_Your goal:_
Could you say how many lines below contain the word "analise"? Give the number with no other text.

_Data section:_
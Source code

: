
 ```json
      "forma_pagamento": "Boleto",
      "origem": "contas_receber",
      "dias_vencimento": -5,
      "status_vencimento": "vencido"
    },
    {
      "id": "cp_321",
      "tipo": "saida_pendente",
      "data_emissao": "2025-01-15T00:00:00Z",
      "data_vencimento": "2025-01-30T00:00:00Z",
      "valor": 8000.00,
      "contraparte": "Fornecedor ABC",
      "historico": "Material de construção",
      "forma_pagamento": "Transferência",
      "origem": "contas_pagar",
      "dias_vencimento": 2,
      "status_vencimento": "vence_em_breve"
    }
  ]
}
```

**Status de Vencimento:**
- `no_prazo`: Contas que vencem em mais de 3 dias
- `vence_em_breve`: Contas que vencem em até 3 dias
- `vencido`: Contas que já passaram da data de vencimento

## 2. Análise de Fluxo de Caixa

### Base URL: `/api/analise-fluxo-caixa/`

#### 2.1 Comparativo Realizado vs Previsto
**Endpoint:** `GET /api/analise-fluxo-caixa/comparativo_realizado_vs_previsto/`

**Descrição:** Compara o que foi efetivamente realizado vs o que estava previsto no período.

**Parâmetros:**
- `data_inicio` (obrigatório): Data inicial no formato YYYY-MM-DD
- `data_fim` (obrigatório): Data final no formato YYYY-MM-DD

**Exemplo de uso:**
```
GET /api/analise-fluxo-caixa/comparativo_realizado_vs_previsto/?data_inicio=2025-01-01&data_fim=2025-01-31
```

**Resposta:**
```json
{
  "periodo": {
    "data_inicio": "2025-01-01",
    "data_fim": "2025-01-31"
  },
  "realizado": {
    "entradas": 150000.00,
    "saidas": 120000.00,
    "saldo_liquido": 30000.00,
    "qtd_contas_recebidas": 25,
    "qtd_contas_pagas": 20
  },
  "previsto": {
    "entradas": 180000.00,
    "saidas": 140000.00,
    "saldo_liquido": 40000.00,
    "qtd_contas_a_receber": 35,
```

_Answer:_
3